I would be a gigantic squid and would attack Minneapolis Minnesota because St paul is so close it’s like attacking two cities at the same time. Man I miss Kaiju. ALL HAIL Dr. CUBE!
I would be a giant platypus, but instead of poisonous claws I would have claws that shoot lasers. Then I would attack London, cause it seems like a cool swinging town for an egg laying mammal like me to destroy and then start a family.
I would be Gamera and terrorize Key West.
“Turtle soup?! TURTLE SOUP! I’ll show you!”
Also spinning like a crazy flying saucer would be fun as hell.
Think about it… GODZILLA!
First of all, not only would you be huge, capable of breathing fire, and as strong as a crazy giant monster, but think of the fame! Godzilla is surrounded by Asian women, and has starred in countless movies and parodies over the years. Rage Against The Machine uses the word “Godzilla” in a song for cryin’ out loud!
You could get a book deal, do the talk show circuit, date famous actresses. No doubt, Godzilla is the right answer.
And god, I want to see Kaiju Big Battel so bad!
I would be a giant Spongebob that could absorb all the water out of my enemies, an attack called ‘The Electrolyte Imbalance of Death.’ I also carry a swarm of flying jellyfish that can be released from my sponge holes, this is called ‘Jellyfishers Delight.’
I would be a giant “Man of War” jellyfish.

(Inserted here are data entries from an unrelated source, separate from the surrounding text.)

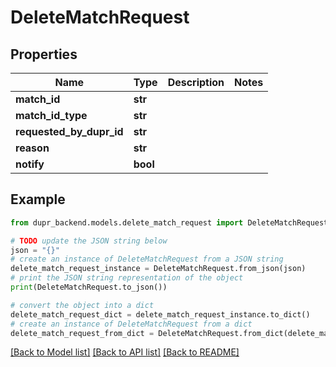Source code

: # DeleteMatchRequest


## Properties

Name | Type | Description | Notes
------------ | ------------- | ------------- | -------------
**match_id** | **str** |  | 
**match_id_type** | **str** |  | 
**requested_by_dupr_id** | **str** |  | 
**reason** | **str** |  | 
**notify** | **bool** |  | 

## Example

```python
from dupr_backend.models.delete_match_request import DeleteMatchRequest

# TODO update the JSON string below
json = "{}"
# create an instance of DeleteMatchRequest from a JSON string
delete_match_request_instance = DeleteMatchRequest.from_json(json)
# print the JSON string representation of the object
print(DeleteMatchRequest.to_json())

# convert the object into a dict
delete_match_request_dict = delete_match_request_instance.to_dict()
# create an instance of DeleteMatchRequest from a dict
delete_match_request_from_dict = DeleteMatchRequest.from_dict(delete_match_request_dict)
```
[[Back to Model list]](../README.md#documentation-for-models) [[Back to API list]](../README.md#documentation-for-api-endpoints) [[Back to README]](../README.md)


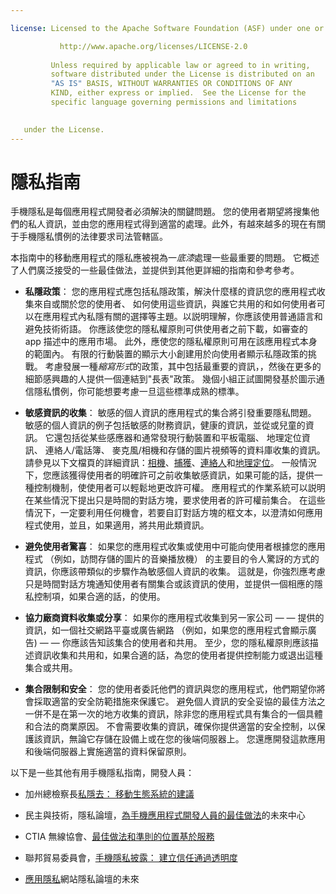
 ```yaml
---

license: Licensed to the Apache Software Foundation (ASF) under one or more contributor license agreements. See the NOTICE file distributed with this work for additional information regarding copyright ownership. The ASF licenses this file to you under the Apache License, Version 2.0 (the "License"); you may not use this file except in compliance with the License. You may obtain a copy of the License at

           http://www.apache.org/licenses/LICENSE-2.0
    
         Unless required by applicable law or agreed to in writing,
         software distributed under the License is distributed on an
         "AS IS" BASIS, WITHOUT WARRANTIES OR CONDITIONS OF ANY
         KIND, either express or implied.  See the License for the
         specific language governing permissions and limitations
    

   under the License.
---
```


# 隱私指南

手機隱私是每個應用程式開發者必須解決的關鍵問題。 您的使用者期望將搜集他們的私人資訊，並由您的應用程式得到適當的處理。此外，有越來越多的現在有關于手機隱私慣例的法律要求司法管轄區。

本指南中的移動應用程式的隱私應被視為一*底漆*處理一些最重要的問題。 它概述了人們廣泛接受的一些最佳做法，並提供到其他更詳細的指南和參考參考。

*   **私隱政策**： 您的應用程式應包括私隱政策，解決什麼樣的資訊您的應用程式收集來自或關於您的使用者、 如何使用這些資訊，與誰它共用的和如何使用者可以在應用程式內私隱有關的選擇等主題。以説明理解，你應該使用普通語言和避免技術術語。 你應該使您的隱私權原則可供使用者之前下載，如審查的 app 描述中的應用市場。 此外，應使您的隱私權原則可用在該應用程式本身的範圍內。 有限的行動裝置的顯示大小創建用於向使用者顯示私隱政策的挑戰。 考慮發展一種*縮寫形式*的政策，其中包括最重要的資訊，，然後在更多的細節感興趣的人提供一個連結到"長表"政策。 幾個小組正試圖開發基於圖示通信隱私慣例，你可能想要考慮一旦這些標準成熟的標準。

*   **敏感資訊的收集**： 敏感的個人資訊的應用程式的集合將引發重要隱私問題。 敏感的個人資訊的例子包括敏感的財務資訊，健康的資訊，並從或兒童的資訊。 它還包括從某些感應器和通常發現行動裝置和平板電腦、 地理定位資訊、 連絡人/電話簿、 麥克風/相機和存儲的圖片視頻等的資料庫收集的資訊。 請參見以下文檔頁的詳細資訊：[相機][1]、[捕獲][2]、[連絡人][3]和[地理定位][4]。 一般情況下，您應該獲得使用者的明確許可之前收集敏感資訊，如果可能的話，提供一種控制機制，使使用者可以輕鬆地更改許可權。 應用程式的作業系統可以説明在某些情況下提出只是時間的對話方塊，要求使用者的許可權前集合。 在這些情況下，一定要利用任何機會，若要自訂對話方塊的框文本，以澄清如何應用程式使用，並且，如果適用，將共用此類資訊。

*   **避免使用者驚喜**： 如果您的應用程式收集或使用中可能向使用者根據您的應用程式 （例如，訪問存儲的圖片的音樂播放機） 的主要目的令人驚訝的方式的資訊，你應該帶類似的步驟作為敏感個人資訊的收集。 這就是，你強烈應考慮只是時間對話方塊通知使用者有關集合或該資訊的使用，並提供一個相應的隱私控制項，如果合適的話，的使用。

*   **協力廠商資料收集或分享**： 如果你的應用程式收集到另一家公司 — — 提供的資訊，如一個社交網路平臺或廣告網路 （例如，如果您的應用程式會顯示廣告) — — 你應該告知該集合的使用者和共用。 至少，您的隱私權原則應該描述資訊收集和共用和，如果合適的話，為您的使用者提供控制能力或退出這種集合或共用。

*   **集合限制和安全**： 您的使用者委託他們的資訊與您的應用程式，他們期望你將會採取適當的安全防範措施來保護它。 避免個人資訊的安全妥協的最佳方法之一併不是在第一次的地方收集的資訊，除非您的應用程式具有集合的一個具體和合法的商業原因。 不會需要收集的資訊，確保你提供適當的安全控制，以保護該資訊，無論它存儲在設備上或在您的後端伺服器上。 您還應開發這款應用和後端伺服器上實施適當的資料保留原則。

 [1]: cordova_camera_camera.md.html
 [2]: cordova_media_capture_capture.md.html
 [3]: cordova_contacts_contacts.md.html
 [4]: cordova_geolocation_geolocation.md.html

以下是一些其他有用手機隱私指南，開發人員：

*   加州總檢察長[私隱去： 移動生態系統的建議][5]

*   民主與技術，隱私論壇，[為手機應用程式開發人員的最佳做法][6]的未來中心

*   CTIA 無線協會、[最佳做法和準則的位置基於服務][7]

*   聯邦貿易委員會，[手機隱私披露： 建立信任通過透明度][8]

*   [應用隱私][9]網站隱私論壇的未來

 [5]: http://oag.ca.gov/sites/all/files/pdfs/privacy/privacy_on_the_go.pdf
 [6]: http://www.futureofprivacy.org/wp-content/uploads/Best-Practices-for-Mobile-App-Developers_Final.pdf
 [7]: http://www.ctia.org/business_resources/wic/index.cfm/AID/11300
 [8]: http://www.ftc.gov/os/2013/02/130201mobileprivacyreport.pdf
 [9]: http://www.applicationprivacy.org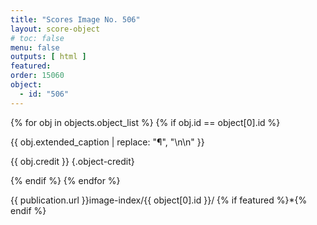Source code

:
 ```yaml
---
title: "Scores Image No. 506"
layout: score-object
# toc: false
menu: false
outputs: [ html ]
featured: 
order: 15060
object:
  - id: "506"
---
```


{% for obj in objects.object_list %}
{% if obj.id == object[0].id %}

{{ obj.extended_caption | replace: "¶", "\n\n" }}

{{ obj.credit }} {.object-credit}

{% endif %}
{% endfor %}

<div class="object-credit object-url is-print-only">

{{ publication.url }}image-index/{{ object[0].id }}/ {% if featured %}*{% endif %}

</div>

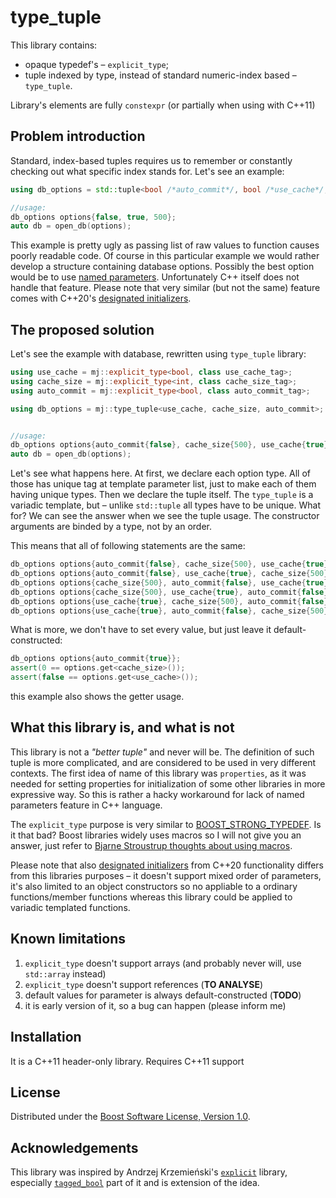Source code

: # type_tuple

This library contains:

* opaque typedef's – `explicit_type`;
* tuple indexed by type, instead of standard numeric-index based – `type_tuple`.

Library's elements are fully `constexpr` (or partially when using with C++11)

## Problem introduction

Standard, index-based tuples requires us to remember or constantly checking out what specific index stands for. Let's see an example:

```c++
using db_options = std::tuple<bool /*auto_commit*/, bool /*use_cache*/, int /*cache_size*/>;

//usage:
db_options options{false, true, 500};
auto db = open_db(options);
```

This example is pretty ugly as passing list of raw values to function causes poorly readable code.
Of course in this particular example we would rather develop a structure containing database options.
Possibly the best option would be to use [named parameters](https://en.wikipedia.org/wiki/Named_parameter). Unfortunately C++ itself does not handle that feature.
Please note that very similar (but not the same) feature comes with C++20's [designated initializers](http://en.cppreference.com/w/cpp/language/aggregate_initialization).

## The proposed solution

Let's see the example with database, rewritten using `type_tuple` library:

```c++
using use_cache = mj::explicit_type<bool, class use_cache_tag>;
using cache_size = mj::explicit_type<int, class cache_size_tag>;
using auto_commit = mj::explicit_type<bool, class auto_commit_tag>;

using db_options = mj::type_tuple<use_cache, cache_size, auto_commit>;


//usage:
db_options options{auto_commit{false}, cache_size{500}, use_cache{true}};
auto db = open_db(options);
```

Let's see what happens here.
At first, we declare each option type.
All of those has unique tag at template parameter list, just to make each of them having unique types.
Then we declare the tuple itself. The `type_tuple` is a variadic template, but – unlike `std::tuple` all types have to be unique.
What for? We can see the answer when we see the tuple usage. The constructor arguments are binded by a type, not by an order.

This means that all of following statements are the same:

```c++
db_options options{auto_commit{false}, cache_size{500}, use_cache{true}};
db_options options{auto_commit{false}, use_cache{true}, cache_size{500}};
db_options options{cache_size{500}, auto_commit{false}, use_cache{true}};
db_options options{cache_size{500}, use_cache{true}, auto_commit{false}};
db_options options{use_cache{true}, cache_size{500}, auto_commit{false}};
db_options options{use_cache{true}, auto_commit{false}, cache_size{500}};
```

What is more, we don't have to set every value, but just leave it default-constructed:

```c++
db_options options{auto_commit{true}};
assert(0 == options.get<cache_size>());
assert(false == options.get<use_cache>());
```

this example also shows the getter usage.

## What this library is, and what is not
This library is not a *"better tuple"* and never will be.
The definition of such tuple is more complicated, and are considered to be used in very different contexts.
The first idea of name of this library was `properties`,
as it was needed for setting properties for initialization of some other libraries in more expressive way.
So this is rather a hacky workaround for lack of named parameters feature in C++ language.

The `explicit_type` purpose is very similar to [BOOST_STRONG_TYPEDEF](https://www.boost.org/doc/libs/1_67_0/libs/serialization/doc/strong_typedef.html).
Is it that bad? Boost libraries widely uses macros so I will not give you an answer, just refer to [Bjarne Stroustrup thoughts about using macros](http://www.stroustrup.com/bs_faq2.html#macro).

Please note that also [designated initializers](http://en.cppreference.com/w/cpp/language/aggregate_initialization)
from C++20 functionality differs from this libraries purposes – it doesn't support mixed order of parameters,
it's also limited to an object constructors so no appliable to a ordinary functions/member functions whereas this library could be applied to variadic templated functions.

## Known limitations
1. `explicit_type` doesn't support arrays (and probably never will, use `std::array` instead)
2. `explicit_type` doesn't support references (**TO ANALYSE**)
3. default values for parameter is always default-constructed (**TODO**)
4. it is early version of it, so a bug can happen (please inform me)

## Installation
It is a C++11 header-only library. Requires C++11 support

## License
Distributed under the [Boost Software License, Version 1.0](http://www.boost.org/LICENSE_1_0.txt).

## Acknowledgements
This library was inspired by Andrzej Krzemieński's [`explicit`](https://github.com/akrzemi1/explicit) library, especially [`tagged_bool`](https://github.com/akrzemi1/explicit#tool-tagged_bool) part of it and is extension of the idea.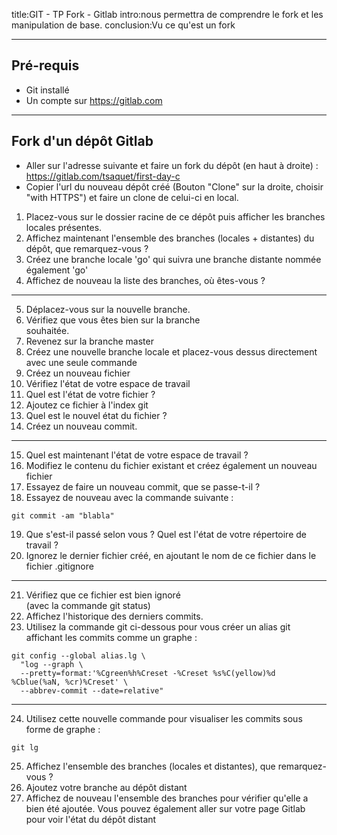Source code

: title:GIT - TP Fork - Gitlab
intro:nous permettra de comprendre le fork et les manipulation de base.
conclusion:Vu ce qu'est un fork

---

## Pré-requis

- Git installé
- Un compte sur https://gitlab.com

---

## Fork d'un dépôt Gitlab

- Aller sur l'adresse suivante et faire un fork du dépôt (en haut à droite) : https://gitlab.com/tsaquet/first-day-c
- Copier l'url du nouveau dépôt créé (Bouton "Clone" sur la droite, choisir "with HTTPS") et faire un clone de celui-ci en local.

1. Placez-vous sur le dossier racine de ce dépôt puis afficher les branches locales présentes.
2. Affichez maintenant l'ensemble des branches (locales + distantes) du dépôt, que remarquez-vous ?
3. Créez une branche locale 'go' qui suivra une branche distante nommée également 'go'
4. Affichez de nouveau la liste des branches, où êtes-vous ?

---

5. Déplacez-vous sur la nouvelle branche.
6. Vérifiez que vous êtes bien sur la branche  
   souhaitée.
7. Revenez sur la branche master
8. Créez une nouvelle branche locale et placez-vous dessus directement avec une seule commande
9. Créez un nouveau fichier
10. Vérifiez l'état de votre espace de travail
11. Quel est l'état de votre fichier ?
12. Ajoutez ce fichier à l'index git
13. Quel est le nouvel état du fichier ?
14. Créez un nouveau commit.

---

15. Quel est maintenant l'état de votre espace de travail ?
16. Modifiez le contenu du fichier existant et créez également un nouveau fichier
17. Essayez de faire un nouveau commit, que se passe-t-il ?
18. Essayez de nouveau avec la commande suivante :

```shell
git commit -am "blabla"
```
19. Que s'est-il passé selon vous ? Quel est l'état de votre répertoire de travail ?
20. Ignorez le dernier fichier créé, en ajoutant le nom de ce fichier dans le fichier .gitignore

---

21. Vérifiez que ce fichier est bien ignoré  
    (avec la commande git status)
22. Affichez l'historique des derniers commits.
23. Utilisez la commande git ci-dessous pour vous créer un alias git affichant les commits comme un graphe :

```shell
git config --global alias.lg \
  "log --graph \
  --pretty=format:'%Cgreen%h%Creset -%Creset %s%C(yellow)%d %Cblue(%aN, %cr)%Creset' \
  --abbrev-commit --date=relative"
```

---

24. Utilisez cette nouvelle commande pour visualiser les commits sous forme de graphe :

```shell
git lg 
```

25. Affichez l'ensemble des branches (locales et distantes), que remarquez-vous ?
26. Ajoutez votre branche au dépôt distant
27. Affichez de nouveau l'ensemble des branches pour vérifier qu'elle a bien été ajoutée. Vous pouvez également aller sur votre page Gitlab pour voir l'état du dépôt distant
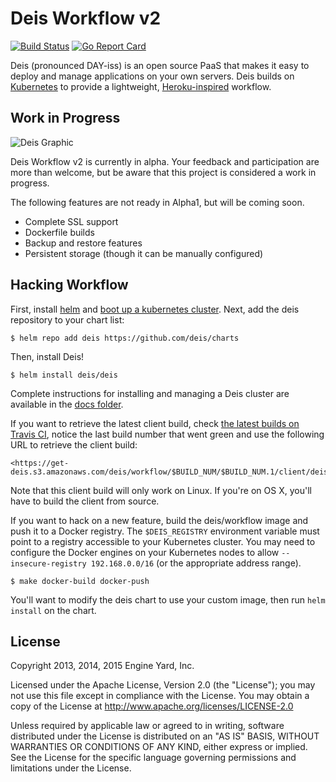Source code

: # Deis Workflow v2

[![Build Status](https://travis-ci.org/deis/workflow.svg?branch=master)](https://travis-ci.org/deis/workflow) [![Go Report Card](http://goreportcard.com/badge/deis/workflow)](http://goreportcard.com/report/deis/workflow)

Deis (pronounced DAY-iss) is an open source PaaS that makes it easy to deploy and manage
applications on your own servers. Deis builds on [Kubernetes](http://kubernetes.io/) to provide
a lightweight, [Heroku-inspired](http://heroku.com) workflow.

## Work in Progress

![Deis Graphic](https://s3-us-west-2.amazonaws.com/get-deis/deis-graphic-small.png)

Deis Workflow v2 is currently in alpha. Your feedback and participation are more than welcome, but be
aware that this project is considered a work in progress.

The following features are not ready in Alpha1, but will be coming
soon.

- Complete SSL support
- Dockerfile builds
- Backup and restore features
- Persistent storage (though it can be manually configured)

## Hacking Workflow

First, install [helm](http://helm.sh) and [boot up a kubernetes cluster][install-k8s]. Next, add the
deis repository to your chart list:

```console
$ helm repo add deis https://github.com/deis/charts
```

Then, install Deis!

```console
$ helm install deis/deis
```

Complete instructions for installing and managing a Deis cluster are
available in the [docs folder](https://github.com/deis/workflow/tree/master/docs/src).


If you want to retrieve the latest client build, check
[the latest builds on Travis CI](https://travis-ci.org/deis/workflow/builds), notice the last build
number that went green and use the following URL to retrieve the client build:

    <https://get-deis.s3.amazonaws.com/deis/workflow/$BUILD_NUM/$BUILD_NUM.1/client/deis>

Note that this client build will only work on Linux. If you're on OS X, you'll have to build the
client from source.

If you want to hack on a new feature, build the deis/workflow image and push it to a Docker
registry. The `$DEIS_REGISTRY` environment variable must point to a registry accessible to your
Kubernetes cluster. You may need to configure the Docker engines on your Kubernetes nodes to allow
`--insecure-registry 192.168.0.0/16` (or the appropriate address range).

```console
$ make docker-build docker-push
```

You'll want to modify the deis chart to use your custom image, then run `helm install` on the
chart.

## License

Copyright 2013, 2014, 2015 Engine Yard, Inc.

Licensed under the Apache License, Version 2.0 (the "License"); you may not use this file except in compliance with the License. You may obtain a copy of the License at <http://www.apache.org/licenses/LICENSE-2.0>

Unless required by applicable law or agreed to in writing, software distributed under the License is distributed on an "AS IS" BASIS, WITHOUT WARRANTIES OR CONDITIONS OF ANY KIND, either express or implied. See the License for the specific language governing permissions and limitations under the License.


[install-k8s]: http://kubernetes.io/gettingstarted/
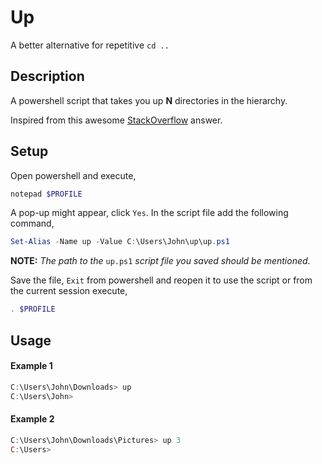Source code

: # Up
A better alternative for repetitive `cd ..`

## Description
A powershell script that takes you up __N__ directories in the hierarchy. 

Inspired from this awesome [StackOverflow](https://stackoverflow.com/a/245724) answer.

## Setup
Open powershell and execute,
```powershell
notepad $PROFILE
```
A pop-up might appear, click `Yes`.
In the script file add the following command,

```powershell
Set-Alias -Name up -Value C:\Users\John\up\up.ps1
```
__NOTE:__ *The path to the* `up.ps1` *script file you saved should be mentioned*.

Save the file, `Exit` from powershell and reopen it to use the script or from the current session execute,
```powershell
. $PROFILE
```
## Usage
#### Example 1
```powershell
C:\Users\John\Downloads> up
C:\Users\John>
```
#### Example 2
```powershell
C:\Users\John\Downloads\Pictures> up 3
C:\Users>
```
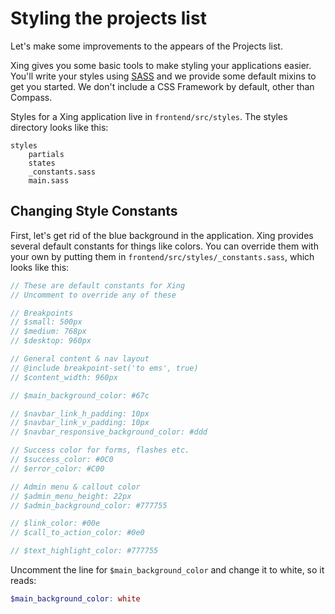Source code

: # Styling the projects list

Let's make some improvements to the appears of the Projects list.

Xing gives you some basic tools to make styling your applications easier. You'll write your styles using [SASS](http://sass-lang.com/) and we provide some default mixins to get you started. We don't include a CSS Framework by default, other than Compass. 

Styles for a Xing application live in ``frontend/src/styles``. The styles directory looks like this:

    styles
        partials
        states
        _constants.sass
        main.sass

## Changing Style Constants

First, let's get rid of the blue background in the application. Xing provides several default constants for things like colors. You can override them with your own by putting them in `frontend/src/styles/_constants.sass`, which looks like this:

```scss
// These are default constants for Xing
// Uncomment to override any of these

// Breakpoints
// $small: 500px
// $medium: 768px
// $desktop: 960px

// General content & nav layout
// @include breakpoint-set('to ems', true)
// $content_width: 960px

// $main_background_color: #67c

// $navbar_link_h_padding: 10px
// $navbar_link_v_padding: 10px
// $navbar_responsive_background_color: #ddd

// Success color for forms, flashes etc.
// $success_color: #0C0
// $error_color: #C00

// Admin menu & callout color
// $admin_menu_height: 22px
// $admin_background_color: #777755

// $link_color: #00e
// $call_to_action_color: #0e0

// $text_highlight_color: #777755

```

Uncomment the line for `$main_background_color` and change it to white, so it reads:

```scss
$main_background_color: white
```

Man of War’s are such super rad deadly sea creatures. They are really awesome with their deadly art and look to them. Plus I just think a giant one would be pretty damn sick terrorizing the city of Brotherly Love (aka The City of Philadelphia). Especially having it’s tentacles grab wrapped all around city hall and vast other buildings in it’s trail of destruction .
I would be a giant barnacle because no one ever suspects this silent killer.
Atlantis will be toast.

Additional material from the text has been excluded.